(Task material Opens)
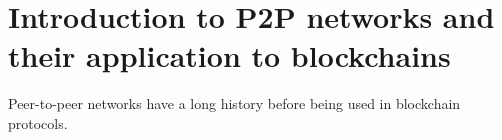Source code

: 
\chapter{Introduction to P2P networks and their application to blockchains} %

\label{Chapter02_Intro_P2P} %

Peer-to-peer networks have a long history before being used in blockchain protocols.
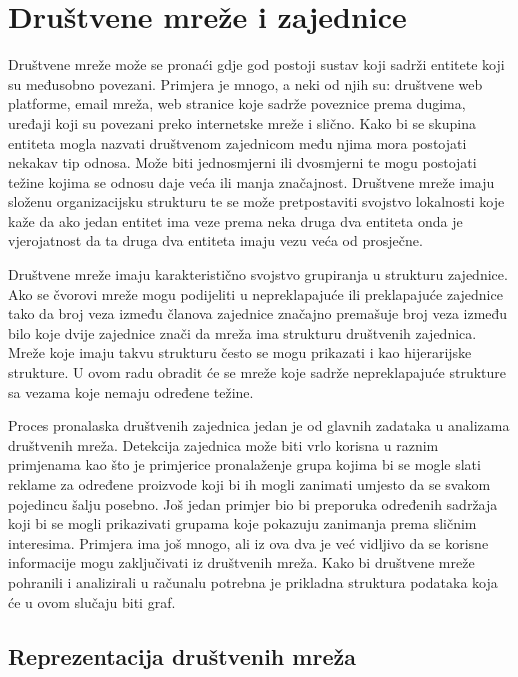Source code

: \chapter{Društvene mreže i zajednice}

Društvene mreže može se pronaći gdje god postoji sustav koji sadrži entitete koji su međusobno povezani. Primjera je mnogo, a neki od njih su: društvene web platforme, email mreža, web stranice koje sadrže poveznice prema dugima, uređaji koji su povezani preko internetske mreže i slično. 
Kako bi se skupina entiteta mogla nazvati društvenom zajednicom među njima mora postojati nekakav tip odnosa. Može biti jednosmjerni ili dvosmjerni te mogu postojati težine kojima se odnosu daje veća ili manja značajnost. Društvene mreže imaju složenu organizacijsku strukturu te se može pretpostaviti svojstvo lokalnosti koje kaže da ako jedan entitet ima veze prema neka druga dva entiteta onda je vjerojatnost da ta druga dva entiteta imaju vezu veća od prosječne. 

Društvene mreže imaju karakteristično svojstvo grupiranja u strukturu zajednice. Ako se čvorovi mreže mogu podijeliti u nepreklapajuće ili preklapajuće zajednice tako da broj veza između članova zajednice značajno premašuje broj veza između bilo koje dvije zajednice znači da mreža ima strukturu društvenih zajednica. Mreže koje imaju takvu strukturu često se mogu prikazati i kao hijerarijske strukture. U ovom radu obradit će se mreže koje sadrže nepreklapajuće strukture sa vezama koje nemaju određene težine.

Proces pronalaska društvenih zajednica jedan je od glavnih zadataka u analizama društvenih mreža. Detekcija zajednica može biti vrlo korisna u raznim primjenama kao što je primjerice pronalaženje grupa kojima bi se mogle slati reklame za određene proizvode koji bi ih mogli zanimati umjesto da se svakom pojedincu šalju posebno. Još jedan primjer bio bi preporuka određenih sadržaja koji bi se mogli prikazivati grupama koje pokazuju zanimanja prema sličnim interesima. Primjera ima još mnogo, ali iz ova dva je već vidljivo da se korisne informacije mogu zaključivati iz društvenih mreža. Kako bi društvene mreže pohranili i analizirali u računalu potrebna je prikladna struktura podataka koja će u ovom slučaju biti graf.

\section{Reprezentacija društvenih mreža}

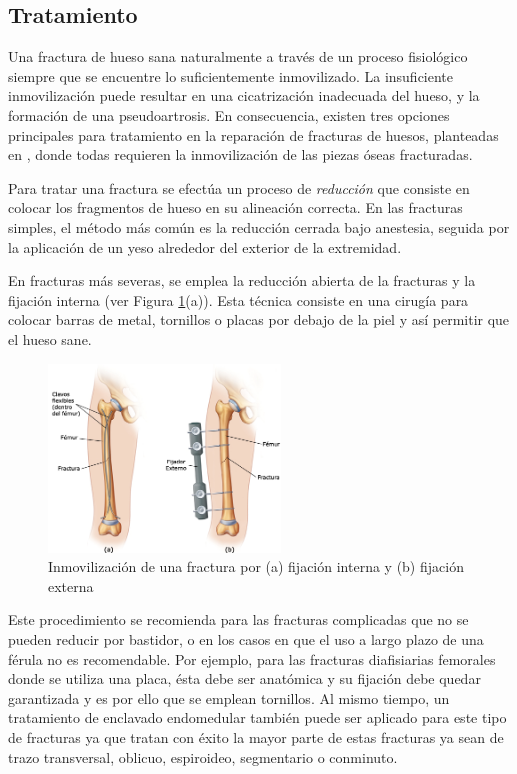 \subsection{Tratamiento}

Una fractura de hueso sana naturalmente a trav\'es de un proceso fisiol\'ogico siempre que se encuentre lo suficientemente inmovilizado. La insuficiente inmovilizaci\'on puede resultar en una cicatrizaci\'on inadecuada del hueso, y la formaci\'on de una pseudoartrosis. En consecuencia,  existen tres opciones principales para tratamiento en la reparaci\'on de fracturas de huesos, planteadas en \cite{MORO99}, donde todas requieren la inmovilizaci\'on de las piezas \'oseas fracturadas. 

Para tratar una fractura se efect\'ua un proceso de \textit{reducci\'on} que consiste en colocar los fragmentos de hueso en su alineaci\'on correcta. En las fracturas simples, el m\'etodo m\'as com\'un es la reducci\'on cerrada bajo anestesia, seguida por la aplicaci\'on de un yeso alrededor del exterior de la extremidad.

En fracturas m\'as severas, se emplea la reducci\'on abierta de la fracturas y la fijaci\'on interna (ver Figura \ref{fig:AOfijador}(a)). Esta t\'ecnica consiste en una cirug\'ia para colocar barras de metal, tornillos o placas por debajo de la piel y as\'i permitir que el hueso sane.
\begin{figure}[htb]
	\centering
		\includegraphics[width=0.55\textwidth]{images/fijadores.png}
		\caption{Inmovilizaci\'on de una fractura por (a) fijaci\'on interna y (b) fijaci\'on externa}
	\label{fig:AOfijador}
\end{figure}

Este procedimiento se recomienda para las fracturas complicadas que no se pueden reducir por bastidor, o en los casos en que el uso a largo plazo de una f\'erula no es recomendable. Por ejemplo, para las fracturas diafisiarias femorales donde se utiliza una placa, \'esta debe ser anat\'omica y su fijaci\'on debe quedar garantizada y es por ello que se emplean tornillos. Al mismo tiempo, un tratamiento de enclavado endomedular tambi\'en puede ser aplicado para este tipo de fracturas ya que tratan con \'exito la mayor parte de estas fracturas ya sean de trazo transversal, oblicuo, espiroideo, segmentario o conminuto.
(Task material Closes)
Task to complete ::
Find the lines above that contain the word "label" and copy each one.

Finished task ::
\label{Chapter02_Intro_P2P} %
	\label{fig:AOfijador}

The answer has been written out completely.